I generali solevano dire che la guerra è vinta quando i soldati assumono il controllo del palazzo presidenziale. Era così in passato.
Oggi, la guerra si vince soltanto quando le porte dei “palazzi del potere” si spalancano all’inclusione dei principali soggetti politici. Nessuna vittoria al terrorismo a lungo termine può essere conseguita lasciando isolate o discriminate intere comunità.
Pertanto, con riferimento alla Siria, l’Italia sostiene con vigore gli sforzi dell’Inviato Speciale delle Nazioni Unite, de Mistura, in vista di negoziati inclusivi di Ginevra. Questa azione deve rientrare nella complessiva strategia di lotta al Daesh e ad Al-Qaeda.
L’Italia sostiene anche l’iniziativa lanciata dall’UE di tenere una conferenza internazionale a Bruxelles sul futuro della Siria e della regione. (il 5 aprile).
Non possiamo tuttavia pagare la ricostruzione mentre Assad continua a uccidere la sua gente.
Lasciatemi ricordare, inoltre, che l’Italia è garante della sicurezza nella regione in altri modi: per esempio, siamo i primi a fornire truppe all’UNIFIL al confine tra Libano e Israele. Consideriamo il peacekeeping un “elemento qualitativo” della strategia di sicurezza. L’Italia è infatti il primo paese occidentale che sostiene i Caschi Blu delle Nazioni Unite. E siamo intensamente impegnati nel loro addestramento.
Saprete anche che l’Italia è uno dei Paesi che danno il maggiore contributo alle operazioni e missioni NATO in aree che rappresentano una minaccia immediata alla sicurezza del Mediterraneo, come il Kosovo e l’Afghanistan.
E’ altresì fondamentale non perdere di vista il quadro d’insieme. Mentre ci adoperiamo per contrastare il Daesh in Libia, Siria e Iraq, non dobbiamo trascurare il rischio di un’ulteriore deriva settaria.
L’aggressività delle milizie Shia spiana la strada, ad esempio, ad altra violenza nella regione. E l’ultima cosa che vorremmo sono altre tensioni in Libano o nuovi attacchi contro Israele.

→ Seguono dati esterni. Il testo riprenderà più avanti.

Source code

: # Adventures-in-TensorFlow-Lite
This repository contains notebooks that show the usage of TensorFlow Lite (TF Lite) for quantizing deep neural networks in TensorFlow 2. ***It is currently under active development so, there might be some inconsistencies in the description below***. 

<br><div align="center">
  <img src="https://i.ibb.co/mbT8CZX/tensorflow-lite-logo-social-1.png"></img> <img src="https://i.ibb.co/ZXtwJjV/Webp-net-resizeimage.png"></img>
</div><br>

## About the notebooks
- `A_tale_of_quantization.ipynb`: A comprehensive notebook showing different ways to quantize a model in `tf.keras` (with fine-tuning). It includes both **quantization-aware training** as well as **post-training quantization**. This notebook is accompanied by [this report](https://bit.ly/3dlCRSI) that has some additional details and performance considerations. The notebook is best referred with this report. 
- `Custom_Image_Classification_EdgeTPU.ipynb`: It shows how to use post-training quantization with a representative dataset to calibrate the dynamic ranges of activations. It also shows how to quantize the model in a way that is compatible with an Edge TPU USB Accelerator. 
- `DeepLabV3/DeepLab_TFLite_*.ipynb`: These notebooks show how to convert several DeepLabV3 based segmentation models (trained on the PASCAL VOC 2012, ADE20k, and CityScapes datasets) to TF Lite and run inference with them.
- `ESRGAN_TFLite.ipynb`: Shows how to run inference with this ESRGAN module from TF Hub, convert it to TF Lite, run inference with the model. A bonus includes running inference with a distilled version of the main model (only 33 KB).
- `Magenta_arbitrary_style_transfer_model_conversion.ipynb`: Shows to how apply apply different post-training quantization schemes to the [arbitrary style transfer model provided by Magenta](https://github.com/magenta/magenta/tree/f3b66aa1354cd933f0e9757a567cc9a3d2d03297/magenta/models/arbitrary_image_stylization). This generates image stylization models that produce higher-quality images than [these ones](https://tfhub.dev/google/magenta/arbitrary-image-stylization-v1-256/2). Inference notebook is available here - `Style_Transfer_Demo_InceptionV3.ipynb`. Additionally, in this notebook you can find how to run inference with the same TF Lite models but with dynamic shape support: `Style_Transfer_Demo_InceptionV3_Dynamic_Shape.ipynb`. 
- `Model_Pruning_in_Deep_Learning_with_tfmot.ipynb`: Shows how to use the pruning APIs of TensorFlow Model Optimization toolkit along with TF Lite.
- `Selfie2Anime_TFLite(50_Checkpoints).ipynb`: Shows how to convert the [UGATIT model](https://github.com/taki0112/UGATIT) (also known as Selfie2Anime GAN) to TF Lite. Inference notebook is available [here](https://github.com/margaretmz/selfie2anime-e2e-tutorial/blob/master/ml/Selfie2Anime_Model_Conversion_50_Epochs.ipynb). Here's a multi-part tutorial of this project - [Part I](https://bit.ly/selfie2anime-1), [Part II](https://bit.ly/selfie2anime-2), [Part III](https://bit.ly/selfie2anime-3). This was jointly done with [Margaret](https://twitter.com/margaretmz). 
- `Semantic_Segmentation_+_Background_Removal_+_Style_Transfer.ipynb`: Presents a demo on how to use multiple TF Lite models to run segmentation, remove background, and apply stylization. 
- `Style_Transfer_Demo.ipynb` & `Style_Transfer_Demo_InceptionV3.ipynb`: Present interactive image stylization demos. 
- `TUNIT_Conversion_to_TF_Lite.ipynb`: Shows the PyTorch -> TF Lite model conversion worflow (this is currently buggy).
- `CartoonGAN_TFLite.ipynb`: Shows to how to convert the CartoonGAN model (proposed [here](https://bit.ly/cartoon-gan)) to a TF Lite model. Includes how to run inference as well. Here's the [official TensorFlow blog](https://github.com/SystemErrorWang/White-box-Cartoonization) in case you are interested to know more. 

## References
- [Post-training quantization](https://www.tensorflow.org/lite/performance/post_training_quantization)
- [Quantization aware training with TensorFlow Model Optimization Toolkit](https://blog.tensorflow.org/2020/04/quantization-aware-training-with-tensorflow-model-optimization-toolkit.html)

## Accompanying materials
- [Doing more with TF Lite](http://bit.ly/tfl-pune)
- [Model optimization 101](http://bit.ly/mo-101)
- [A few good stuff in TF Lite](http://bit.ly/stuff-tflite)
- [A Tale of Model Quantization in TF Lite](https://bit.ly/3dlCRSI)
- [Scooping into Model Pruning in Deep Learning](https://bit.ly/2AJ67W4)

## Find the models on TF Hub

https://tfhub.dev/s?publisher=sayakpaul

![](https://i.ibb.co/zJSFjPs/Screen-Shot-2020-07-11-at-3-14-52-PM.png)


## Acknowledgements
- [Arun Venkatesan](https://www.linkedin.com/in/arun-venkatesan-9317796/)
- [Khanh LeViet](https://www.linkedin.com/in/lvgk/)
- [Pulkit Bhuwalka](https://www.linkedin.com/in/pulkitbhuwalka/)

Abbiamo, al contempo, compiti da svolgere a casa, nelle rispettive risposte nazionali al terrorismo. Abbiamo l’enorme responsabilità di rassicurare i nostri cittadini. Non certo seminando altra paura, come alcuni populisti fanno adesso in Europa.
Servono azioni concrete, non slogan. Cosa che ho fatto con grande determinazione come Ministro degli Interni, identificando e neutralizzando estremisti violenti. E incoraggiando anche meccanismi più intelligenti di cooperazione per condividere più intelligence.
L’Italia vuole potenziare la condivisione delle informazioni con gli Stati Uniti.
Europa e Stati Uniti sono confrontati a sfide comuni nel Mediterraneo. Per questo motivo, sono convinto che il nostro legame Transatlantico sia più che mai cruciale.
Da Europei, è chiara la necessità di rafforzare gli sforzi in materia di sicurezza. La nostra difesa esige maggiori risorse e un più alto grado di integrazione.
D’altro canto, l’Europa deve innalzare le proprie ambizioni e guardare con maggiore attenzione al Sud, dove oggi siamo chiamati a fronteggiare le principali minacce terroristiche.
Il 25 marzo, i leader Europei si incontreranno a Roma per celebrare i sessanta anni dalla firma dei Trattati che hanno dato vita all’Unione Europea.
Non è soltanto una celebrazione, ma anche un’occasione per caldeggiare l’idea di una Difesa Comune Europea, sulla via di una più spinta integrazione.
Una Difesa Comune Europea è diventata urgente e va di pari passo con la strategia NATO dedicata al fronte Sud. E’ nell’interesse dell’Europa. E’ nell’interesse della NATO. Ed è nell’interesse dei nostri partner del Mediterraneo. Tutti noi possiamo beneficiarne.
Miei cari amici, i nostri vincoli Transatlantici non possono che rinsaldarsi. Perché poggiano su solide fondamenta di libertà e valori condivisi che definiscono la nostra stessa identità e le nostre più profonde convinzioni.
Il nemico è forte. Ma penso alla forza delle nostre comuni libertà e dei nostri valori fondamentali e a come, nel tempo, si siano dimostrati più forti di qualunque orrendo complotto terroristico.
Grazie per l’opportunità offertami di parlare a voi.